__What is needed__: For the data below, restate word for word only the lines from the line containing "reasonable length of" through the line containing "Slick is not", both ends included.

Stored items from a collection
────────

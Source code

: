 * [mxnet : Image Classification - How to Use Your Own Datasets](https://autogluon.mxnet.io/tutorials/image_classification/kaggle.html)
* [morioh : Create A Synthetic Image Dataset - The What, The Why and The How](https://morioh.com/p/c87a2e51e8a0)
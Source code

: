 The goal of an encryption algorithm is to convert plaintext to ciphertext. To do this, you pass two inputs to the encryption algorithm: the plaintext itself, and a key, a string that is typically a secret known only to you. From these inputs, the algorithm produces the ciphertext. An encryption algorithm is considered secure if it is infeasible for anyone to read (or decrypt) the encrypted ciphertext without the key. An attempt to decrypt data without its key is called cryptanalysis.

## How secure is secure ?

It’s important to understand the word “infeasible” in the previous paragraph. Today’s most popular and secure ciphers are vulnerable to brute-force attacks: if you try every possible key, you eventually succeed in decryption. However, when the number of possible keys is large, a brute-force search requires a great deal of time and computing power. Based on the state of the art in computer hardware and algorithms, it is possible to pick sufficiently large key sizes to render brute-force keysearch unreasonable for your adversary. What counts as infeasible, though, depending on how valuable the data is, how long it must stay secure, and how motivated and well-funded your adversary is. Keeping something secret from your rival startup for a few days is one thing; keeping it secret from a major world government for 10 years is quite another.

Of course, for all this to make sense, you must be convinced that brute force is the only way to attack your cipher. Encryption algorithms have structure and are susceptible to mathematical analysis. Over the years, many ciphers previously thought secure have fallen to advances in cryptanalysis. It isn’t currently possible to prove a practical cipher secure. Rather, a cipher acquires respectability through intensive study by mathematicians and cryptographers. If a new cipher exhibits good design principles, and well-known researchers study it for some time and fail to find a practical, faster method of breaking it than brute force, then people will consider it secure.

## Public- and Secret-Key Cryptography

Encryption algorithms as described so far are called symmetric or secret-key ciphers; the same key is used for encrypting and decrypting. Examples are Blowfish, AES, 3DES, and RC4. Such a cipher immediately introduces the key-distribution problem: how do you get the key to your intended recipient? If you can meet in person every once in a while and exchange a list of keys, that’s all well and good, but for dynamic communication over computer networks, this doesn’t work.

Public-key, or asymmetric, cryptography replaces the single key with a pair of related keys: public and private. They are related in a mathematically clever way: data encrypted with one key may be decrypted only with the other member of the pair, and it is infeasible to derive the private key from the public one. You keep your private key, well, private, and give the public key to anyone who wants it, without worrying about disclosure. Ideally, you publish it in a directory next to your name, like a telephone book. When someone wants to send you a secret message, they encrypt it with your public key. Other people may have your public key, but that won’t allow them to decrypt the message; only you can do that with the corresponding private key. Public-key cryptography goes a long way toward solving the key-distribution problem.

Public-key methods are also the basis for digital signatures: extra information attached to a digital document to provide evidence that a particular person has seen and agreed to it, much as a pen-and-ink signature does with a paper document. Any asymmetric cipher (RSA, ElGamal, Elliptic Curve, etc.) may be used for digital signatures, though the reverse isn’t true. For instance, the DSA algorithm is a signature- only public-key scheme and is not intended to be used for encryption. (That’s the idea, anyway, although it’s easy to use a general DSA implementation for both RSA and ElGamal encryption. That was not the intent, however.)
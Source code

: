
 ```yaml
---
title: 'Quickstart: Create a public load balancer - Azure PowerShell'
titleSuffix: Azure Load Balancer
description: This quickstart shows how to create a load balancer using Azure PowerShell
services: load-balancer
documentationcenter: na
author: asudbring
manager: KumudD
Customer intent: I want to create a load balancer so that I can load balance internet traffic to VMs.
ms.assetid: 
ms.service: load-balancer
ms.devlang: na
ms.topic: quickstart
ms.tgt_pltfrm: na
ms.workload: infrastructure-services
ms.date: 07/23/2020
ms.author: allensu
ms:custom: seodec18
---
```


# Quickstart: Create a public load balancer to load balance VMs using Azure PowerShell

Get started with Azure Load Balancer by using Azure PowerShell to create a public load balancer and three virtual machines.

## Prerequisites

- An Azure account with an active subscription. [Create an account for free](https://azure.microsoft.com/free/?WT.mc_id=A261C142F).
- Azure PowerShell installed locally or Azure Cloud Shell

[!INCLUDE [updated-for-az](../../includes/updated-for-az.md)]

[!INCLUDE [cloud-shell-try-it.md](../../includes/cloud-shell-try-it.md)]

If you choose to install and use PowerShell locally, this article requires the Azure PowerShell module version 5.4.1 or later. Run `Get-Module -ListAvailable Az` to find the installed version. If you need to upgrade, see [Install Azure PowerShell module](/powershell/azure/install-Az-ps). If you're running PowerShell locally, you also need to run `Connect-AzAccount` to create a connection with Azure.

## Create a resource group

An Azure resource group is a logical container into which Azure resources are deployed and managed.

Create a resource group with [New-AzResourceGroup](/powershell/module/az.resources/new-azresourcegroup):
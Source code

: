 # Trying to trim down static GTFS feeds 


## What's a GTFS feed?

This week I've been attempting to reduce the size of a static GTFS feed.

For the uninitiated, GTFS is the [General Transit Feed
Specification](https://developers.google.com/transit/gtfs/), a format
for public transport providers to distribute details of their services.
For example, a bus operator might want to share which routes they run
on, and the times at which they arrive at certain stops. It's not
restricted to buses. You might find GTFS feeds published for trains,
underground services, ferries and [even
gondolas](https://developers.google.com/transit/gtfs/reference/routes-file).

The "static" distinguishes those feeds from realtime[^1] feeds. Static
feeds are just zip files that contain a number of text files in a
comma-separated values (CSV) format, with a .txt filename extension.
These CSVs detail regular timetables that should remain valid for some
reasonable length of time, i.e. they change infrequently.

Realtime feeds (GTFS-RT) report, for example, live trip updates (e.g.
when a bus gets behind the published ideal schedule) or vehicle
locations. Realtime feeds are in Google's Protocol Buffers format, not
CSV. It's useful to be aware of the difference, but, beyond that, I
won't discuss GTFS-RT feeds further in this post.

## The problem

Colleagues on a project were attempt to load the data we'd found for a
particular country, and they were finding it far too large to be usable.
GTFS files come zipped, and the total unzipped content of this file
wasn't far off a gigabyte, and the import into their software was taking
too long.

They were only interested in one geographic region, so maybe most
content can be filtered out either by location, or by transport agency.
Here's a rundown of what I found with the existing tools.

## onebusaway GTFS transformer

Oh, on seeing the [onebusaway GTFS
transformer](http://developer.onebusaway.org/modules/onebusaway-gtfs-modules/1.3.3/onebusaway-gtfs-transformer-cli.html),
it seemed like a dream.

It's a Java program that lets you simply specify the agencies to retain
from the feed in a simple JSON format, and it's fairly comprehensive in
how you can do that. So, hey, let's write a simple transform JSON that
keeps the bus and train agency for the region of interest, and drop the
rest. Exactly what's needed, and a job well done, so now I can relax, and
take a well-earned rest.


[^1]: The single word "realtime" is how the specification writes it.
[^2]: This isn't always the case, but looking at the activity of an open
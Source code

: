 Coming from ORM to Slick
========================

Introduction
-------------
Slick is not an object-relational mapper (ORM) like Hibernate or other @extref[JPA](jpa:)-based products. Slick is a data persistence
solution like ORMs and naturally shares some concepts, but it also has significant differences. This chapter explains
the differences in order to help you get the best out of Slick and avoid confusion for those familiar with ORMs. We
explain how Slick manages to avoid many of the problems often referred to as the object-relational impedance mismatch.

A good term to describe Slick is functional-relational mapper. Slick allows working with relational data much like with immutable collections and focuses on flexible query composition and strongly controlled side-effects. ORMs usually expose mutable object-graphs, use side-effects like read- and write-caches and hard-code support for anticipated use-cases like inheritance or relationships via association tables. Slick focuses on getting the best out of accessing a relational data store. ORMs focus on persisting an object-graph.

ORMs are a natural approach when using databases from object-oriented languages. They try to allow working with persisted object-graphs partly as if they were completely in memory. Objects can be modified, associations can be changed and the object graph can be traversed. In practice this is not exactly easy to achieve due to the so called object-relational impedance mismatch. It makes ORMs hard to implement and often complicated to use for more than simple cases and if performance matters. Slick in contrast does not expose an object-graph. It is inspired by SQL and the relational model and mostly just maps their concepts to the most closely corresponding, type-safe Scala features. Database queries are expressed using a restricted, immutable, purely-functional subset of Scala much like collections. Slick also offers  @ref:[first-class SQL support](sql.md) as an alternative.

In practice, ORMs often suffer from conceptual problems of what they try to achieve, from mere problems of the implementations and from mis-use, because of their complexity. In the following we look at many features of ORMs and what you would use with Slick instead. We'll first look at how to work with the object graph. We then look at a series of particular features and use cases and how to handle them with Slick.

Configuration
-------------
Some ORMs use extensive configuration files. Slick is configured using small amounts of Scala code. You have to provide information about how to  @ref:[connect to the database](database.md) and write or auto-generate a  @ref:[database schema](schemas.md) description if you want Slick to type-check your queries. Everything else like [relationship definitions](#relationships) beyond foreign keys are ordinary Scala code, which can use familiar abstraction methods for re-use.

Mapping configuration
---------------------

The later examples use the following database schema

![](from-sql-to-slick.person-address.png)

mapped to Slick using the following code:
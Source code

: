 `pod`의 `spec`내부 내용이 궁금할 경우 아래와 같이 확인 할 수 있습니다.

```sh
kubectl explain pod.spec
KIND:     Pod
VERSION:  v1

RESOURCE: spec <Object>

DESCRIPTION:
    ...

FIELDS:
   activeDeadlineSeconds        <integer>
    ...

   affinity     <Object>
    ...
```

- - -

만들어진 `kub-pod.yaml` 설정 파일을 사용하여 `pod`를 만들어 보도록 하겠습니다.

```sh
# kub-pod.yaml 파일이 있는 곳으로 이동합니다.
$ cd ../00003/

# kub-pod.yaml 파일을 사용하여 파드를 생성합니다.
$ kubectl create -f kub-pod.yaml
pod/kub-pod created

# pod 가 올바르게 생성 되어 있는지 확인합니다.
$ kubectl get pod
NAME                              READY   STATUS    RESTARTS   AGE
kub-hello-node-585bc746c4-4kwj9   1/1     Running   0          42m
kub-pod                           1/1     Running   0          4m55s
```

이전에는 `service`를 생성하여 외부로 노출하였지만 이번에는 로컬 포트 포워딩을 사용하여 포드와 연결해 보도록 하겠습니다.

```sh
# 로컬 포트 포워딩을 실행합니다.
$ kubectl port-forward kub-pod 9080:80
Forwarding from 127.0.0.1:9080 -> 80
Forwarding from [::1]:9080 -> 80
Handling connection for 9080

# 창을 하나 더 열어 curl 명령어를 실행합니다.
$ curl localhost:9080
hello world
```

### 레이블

────────

__Exercise solution__:
reasonable length of time, i.e. they change infrequently.

Realtime feeds (GTFS-RT) report, for example, live trip updates (e.g.
when a bus gets behind the published ideal schedule) or vehicle
locations. Realtime feeds are in Google's Protocol Buffers format, not
CSV. It's useful to be aware of the difference, but, beyond that, I
won't discuss GTFS-RT feeds further in this post.

## The problem

Colleagues on a project were attempt to load the data we'd found for a
particular country, and they were finding it far too large to be usable.
GTFS files come zipped, and the total unzipped content of this file
wasn't far off a gigabyte, and the import into their software was taking
too long.

They were only interested in one geographic region, so maybe most
content can be filtered out either by location, or by transport agency.
Here's a rundown of what I found with the existing tools.

## onebusaway GTFS transformer

Oh, on seeing the [onebusaway GTFS
transformer](http://developer.onebusaway.org/modules/onebusaway-gtfs-modules/1.3.3/onebusaway-gtfs-transformer-cli.html),
it seemed like a dream.

It's a Java program that lets you simply specify the agencies to retain
from the feed in a simple JSON format, and it's fairly comprehensive in
how you can do that. So, hey, let's write a simple transform JSON that
keeps the bus and train agency for the region of interest, and drop the
rest. Exactly what's needed, and a job well done, so now I can relax, and
take a well-earned rest.


[^1]: The single word "realtime" is how the specification writes it.
[^2]: This isn't always the case, but looking at the activity of an open
Source code

: Coming from ORM to Slick
========================

Introduction
-------------
Slick is not an object-relational mapper (ORM) like Hibernate or other @extref[JPA](jpa:)-based products. Slick is a data persistence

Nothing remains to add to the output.